## Required action
Set down the data again exactly. Pictures are not part of the copy.
-=-=-
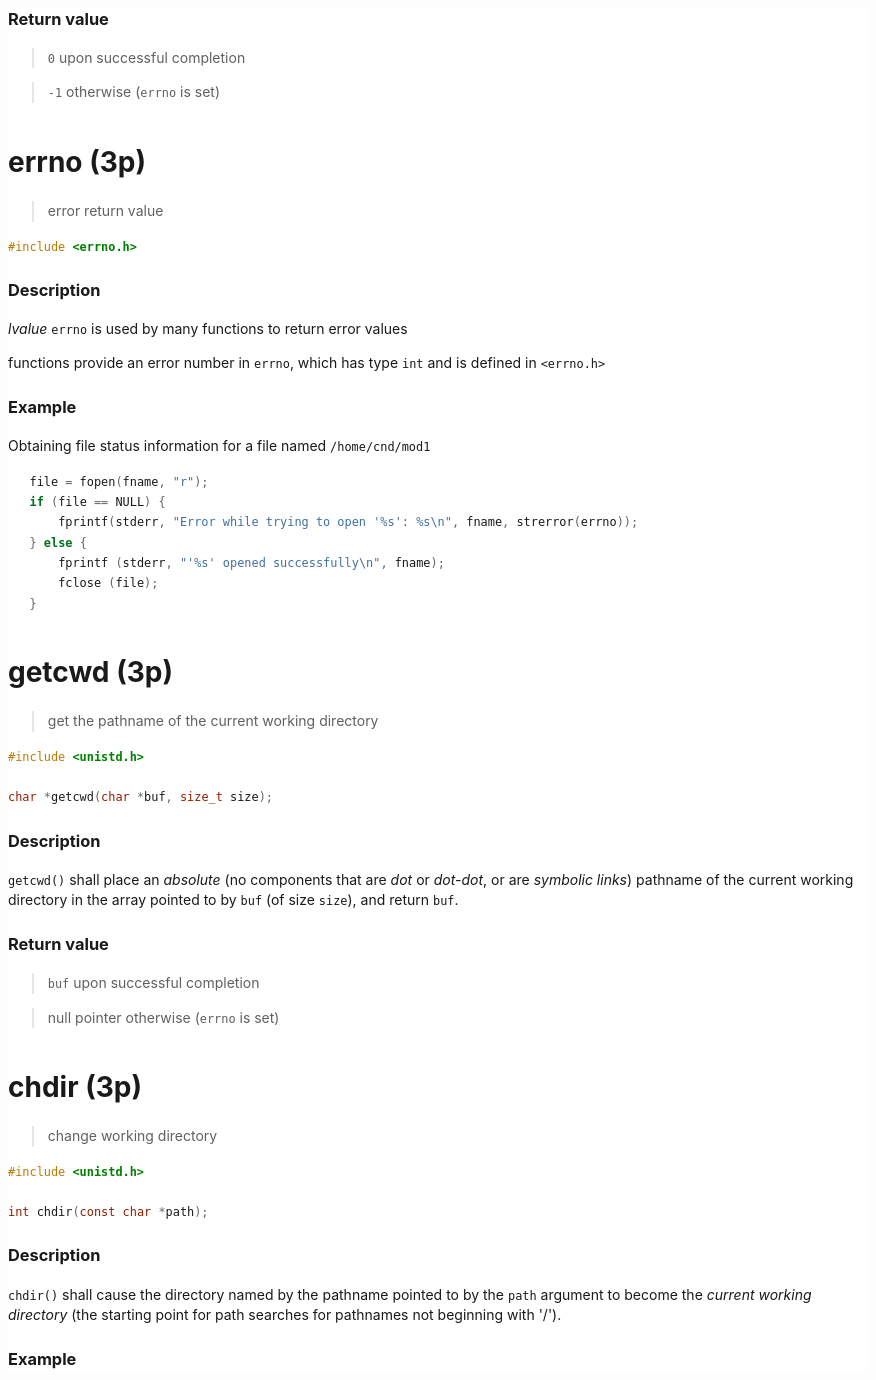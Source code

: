 ### Return value
 > `0` upon successful completion

 > `-1` otherwise (`errno` is set)

# errno (3p)
> error return value
```c
#include <errno.h>
```
### Description
_lvalue_ `errno` is used by many functions to return error values

functions provide an error number in `errno`, which has type `int` and is defined in `<errno.h>`

### Example
 Obtaining file status information for a file named `/home/cnd/mod1`
 ```c
    file = fopen(fname, "r");
    if (file == NULL) {
        fprintf(stderr, "Error while trying to open '%s': %s\n", fname, strerror(errno));
    } else {
        fprintf (stderr, "'%s' opened successfully\n", fname);
        fclose (file);
    }
```

# getcwd (3p)
> get the pathname of the current working directory
```c
#include <unistd.h>

char *getcwd(char *buf, size_t size);
```
### Description
`getcwd()` shall place an _absolute_ (no components that are _dot_ or _dot-dot_, or are _symbolic links_) pathname of the current working directory in the array pointed to by `buf` (of size `size`), and return `buf`.

### Return value
 > `buf` upon successful completion

 > null pointer otherwise (`errno` is set)

# chdir (3p)
> change working directory
```c
#include <unistd.h>

int chdir(const char *path);
```
### Description
`chdir()` shall cause the directory named by the pathname pointed to by the `path` argument to become the _current working directory_ (the starting point for path searches for pathnames not beginning with '/').
### Example
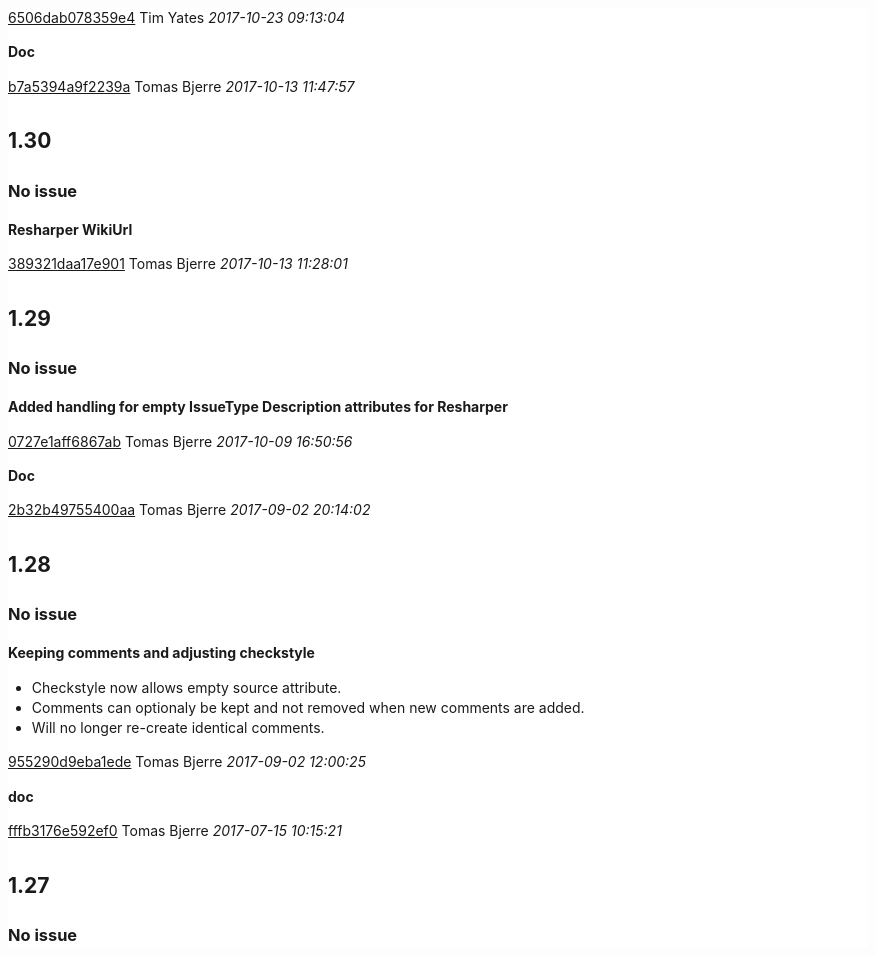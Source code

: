 [6506dab078359e4](https://github.com/tomasbjerre/violation-comments-to-github-gradle-plugin/commit/6506dab078359e4) Tim Yates *2017-10-23 09:13:04*

**Doc**


[b7a5394a9f2239a](https://github.com/tomasbjerre/violation-comments-to-github-gradle-plugin/commit/b7a5394a9f2239a) Tomas Bjerre *2017-10-13 11:47:57*


## 1.30
### No issue

**Resharper WikiUrl**


[389321daa17e901](https://github.com/tomasbjerre/violation-comments-to-github-gradle-plugin/commit/389321daa17e901) Tomas Bjerre *2017-10-13 11:28:01*


## 1.29
### No issue

**Added handling for empty IssueType Description attributes for Resharper**


[0727e1aff6867ab](https://github.com/tomasbjerre/violation-comments-to-github-gradle-plugin/commit/0727e1aff6867ab) Tomas Bjerre *2017-10-09 16:50:56*

**Doc**


[2b32b49755400aa](https://github.com/tomasbjerre/violation-comments-to-github-gradle-plugin/commit/2b32b49755400aa) Tomas Bjerre *2017-09-02 20:14:02*


## 1.28
### No issue

**Keeping comments and adjusting checkstyle**

 * Checkstyle now allows empty source attribute. 
 * Comments can optionaly be kept and not removed when new comments are added. 
 * Will no longer re-create identical comments. 

[955290d9eba1ede](https://github.com/tomasbjerre/violation-comments-to-github-gradle-plugin/commit/955290d9eba1ede) Tomas Bjerre *2017-09-02 12:00:25*

**doc**


[fffb3176e592ef0](https://github.com/tomasbjerre/violation-comments-to-github-gradle-plugin/commit/fffb3176e592ef0) Tomas Bjerre *2017-07-15 10:15:21*


## 1.27
### No issue
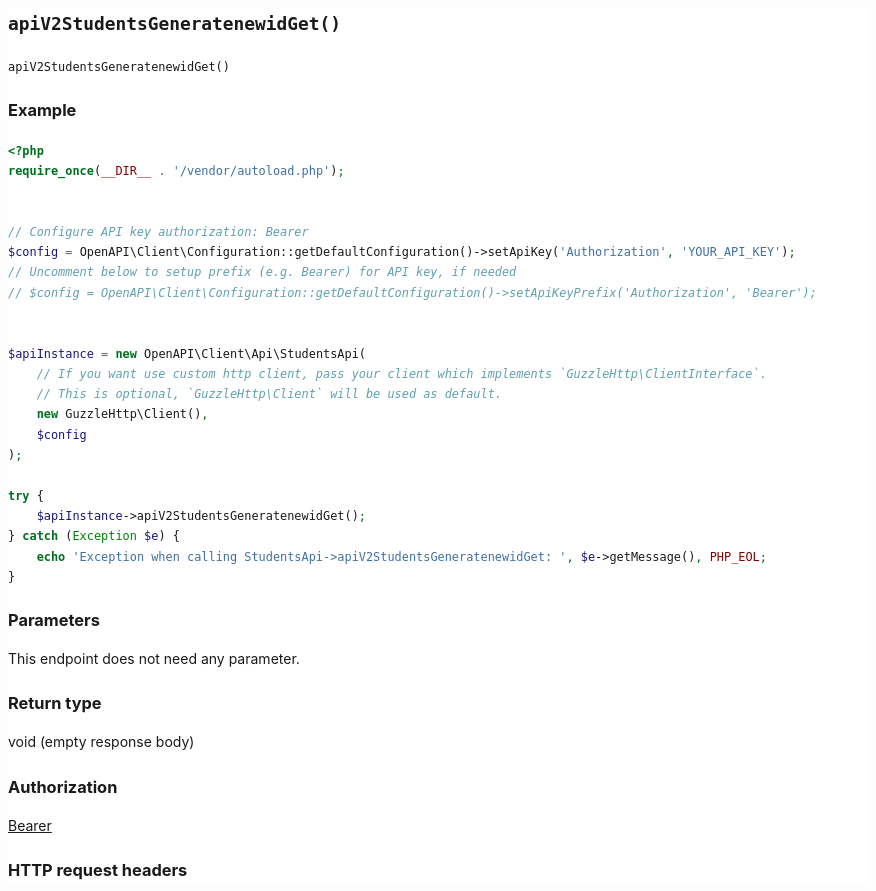 ## `apiV2StudentsGeneratenewidGet()`

```php
apiV2StudentsGeneratenewidGet()
```



### Example

```php
<?php
require_once(__DIR__ . '/vendor/autoload.php');


// Configure API key authorization: Bearer
$config = OpenAPI\Client\Configuration::getDefaultConfiguration()->setApiKey('Authorization', 'YOUR_API_KEY');
// Uncomment below to setup prefix (e.g. Bearer) for API key, if needed
// $config = OpenAPI\Client\Configuration::getDefaultConfiguration()->setApiKeyPrefix('Authorization', 'Bearer');


$apiInstance = new OpenAPI\Client\Api\StudentsApi(
    // If you want use custom http client, pass your client which implements `GuzzleHttp\ClientInterface`.
    // This is optional, `GuzzleHttp\Client` will be used as default.
    new GuzzleHttp\Client(),
    $config
);

try {
    $apiInstance->apiV2StudentsGeneratenewidGet();
} catch (Exception $e) {
    echo 'Exception when calling StudentsApi->apiV2StudentsGeneratenewidGet: ', $e->getMessage(), PHP_EOL;
}
```

### Parameters

This endpoint does not need any parameter.

### Return type

void (empty response body)

### Authorization

[Bearer](../../README.md#Bearer)

### HTTP request headers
-=-=-
## Response for this exercise
Source code

: ### Return value
 > `0` upon successful completion

 > `-1` otherwise (`errno` is set)

# errno (3p)
> error return value
```c
#include <errno.h>
```
### Description
_lvalue_ `errno` is used by many functions to return error values

functions provide an error number in `errno`, which has type `int` and is defined in `<errno.h>`

### Example
 Obtaining file status information for a file named `/home/cnd/mod1`
 ```c
    file = fopen(fname, "r");
    if (file == NULL) {
        fprintf(stderr, "Error while trying to open '%s': %s\n", fname, strerror(errno));
    } else {
        fprintf (stderr, "'%s' opened successfully\n", fname);
        fclose (file);
    }
```

# getcwd (3p)
> get the pathname of the current working directory
```c
#include <unistd.h>

char *getcwd(char *buf, size_t size);
```
### Description
`getcwd()` shall place an _absolute_ (no components that are _dot_ or _dot-dot_, or are _symbolic links_) pathname of the current working directory in the array pointed to by `buf` (of size `size`), and return `buf`.

### Return value
 > `buf` upon successful completion

 > null pointer otherwise (`errno` is set)

# chdir (3p)
> change working directory
```c
#include <unistd.h>

int chdir(const char *path);
```
### Description
`chdir()` shall cause the directory named by the pathname pointed to by the `path` argument to become the _current working directory_ (the starting point for path searches for pathnames not beginning with '/').
### Example
Source code

: [6506dab078359e4](https://github.com/tomasbjerre/violation-comments-to-github-gradle-plugin/commit/6506dab078359e4) Tim Yates *2017-10-23 09:13:04*

**Doc**


[b7a5394a9f2239a](https://github.com/tomasbjerre/violation-comments-to-github-gradle-plugin/commit/b7a5394a9f2239a) Tomas Bjerre *2017-10-13 11:47:57*


## 1.30
### No issue

**Resharper WikiUrl**


[389321daa17e901](https://github.com/tomasbjerre/violation-comments-to-github-gradle-plugin/commit/389321daa17e901) Tomas Bjerre *2017-10-13 11:28:01*


## 1.29
### No issue

**Added handling for empty IssueType Description attributes for Resharper**


[0727e1aff6867ab](https://github.com/tomasbjerre/violation-comments-to-github-gradle-plugin/commit/0727e1aff6867ab) Tomas Bjerre *2017-10-09 16:50:56*

**Doc**


[2b32b49755400aa](https://github.com/tomasbjerre/violation-comments-to-github-gradle-plugin/commit/2b32b49755400aa) Tomas Bjerre *2017-09-02 20:14:02*


## 1.28
### No issue

**Keeping comments and adjusting checkstyle**

 * Checkstyle now allows empty source attribute. 
 * Comments can optionaly be kept and not removed when new comments are added. 
 * Will no longer re-create identical comments. 

[955290d9eba1ede](https://github.com/tomasbjerre/violation-comments-to-github-gradle-plugin/commit/955290d9eba1ede) Tomas Bjerre *2017-09-02 12:00:25*

**doc**


[fffb3176e592ef0](https://github.com/tomasbjerre/violation-comments-to-github-gradle-plugin/commit/fffb3176e592ef0) Tomas Bjerre *2017-07-15 10:15:21*


## 1.27
### No issue
 ## `apiV2StudentsGeneratenewidGet()`

```php
apiV2StudentsGeneratenewidGet()
```



### Example

```php
<?php
require_once(__DIR__ . '/vendor/autoload.php');


// Configure API key authorization: Bearer
$config = OpenAPI\Client\Configuration::getDefaultConfiguration()->setApiKey('Authorization', 'YOUR_API_KEY');
// Uncomment below to setup prefix (e.g. Bearer) for API key, if needed
// $config = OpenAPI\Client\Configuration::getDefaultConfiguration()->setApiKeyPrefix('Authorization', 'Bearer');


$apiInstance = new OpenAPI\Client\Api\StudentsApi(
    // If you want use custom http client, pass your client which implements `GuzzleHttp\ClientInterface`.
    // This is optional, `GuzzleHttp\Client` will be used as default.
    new GuzzleHttp\Client(),
    $config
);

try {
    $apiInstance->apiV2StudentsGeneratenewidGet();
} catch (Exception $e) {
    echo 'Exception when calling StudentsApi->apiV2StudentsGeneratenewidGet: ', $e->getMessage(), PHP_EOL;
}
```

### Parameters

This endpoint does not need any parameter.

### Return type

void (empty response body)

### Authorization

[Bearer](../../README.md#Bearer)

### HTTP request headers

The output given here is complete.